### [PROBLEM TO WORK ON]
Match the string "last" against each line below, and copy every line that matches.

### [THE DATA]
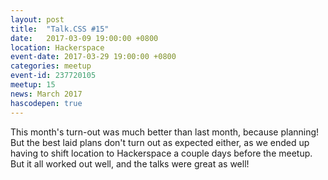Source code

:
 ```yaml
---
layout: post
title:  "Talk.CSS #15"
date:   2017-03-09 19:00:00 +0800
location: Hackerspace
event-date: 2017-03-29 19:00:00 +0800
categories: meetup
event-id: 237720105
meetup: 15
news: March 2017
hascodepen: true
---
```

This month's turn-out was much better than last month, because planning! But the best laid plans don't turn out as expected either, as we ended up having to shift location to Hackerspace a couple days before the meetup. But it all worked out well, and the talks were great as well!
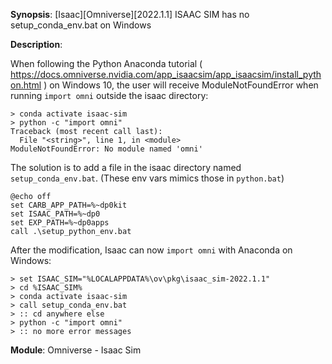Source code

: **Synopsis**: [Isaac][Omniverse][2022.1.1] ISAAC SIM has no setup_conda_env.bat on Windows

**Description**:

When following the Python Anaconda tutorial ( https://docs.omniverse.nvidia.com/app_isaacsim/app_isaacsim/install_python.html ) on Windows 10, the user will receive ModuleNotFoundError when running `import omni` outside the isaac directory:

```
> conda activate isaac-sim
> python -c "import omni"
Traceback (most recent call last):
  File "<string>", line 1, in <module>
ModuleNotFoundError: No module named 'omni'
```

The solution is to add a file in the isaac directory named `setup_conda_env.bat`. (These env vars mimics those in `python.bat`)

```
@echo off
set CARB_APP_PATH=%~dp0kit
set ISAAC_PATH=%~dp0
set EXP_PATH=%~dp0apps
call .\setup_python_env.bat

```

After the modification, Isaac can now `import omni` with Anaconda on Windows:

```
> set ISAAC_SIM="%LOCALAPPDATA%\ov\pkg\isaac_sim-2022.1.1"
> cd %ISAAC_SIM%
> conda activate isaac-sim
> call setup_conda_env.bat
> :: cd anywhere else
> python -c "import omni"
> :: no more error messages
```

**Module**: Omniverse - Isaac Sim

### [ANSWER SPACE]
This month's turn-out was much better than last month, because planning! But the best laid plans don't turn out as expected either, as we ended up having to shift location to Hackerspace a couple days before the meetup. But it all worked out well, and the talks were great as well!
Traceback (most recent call last):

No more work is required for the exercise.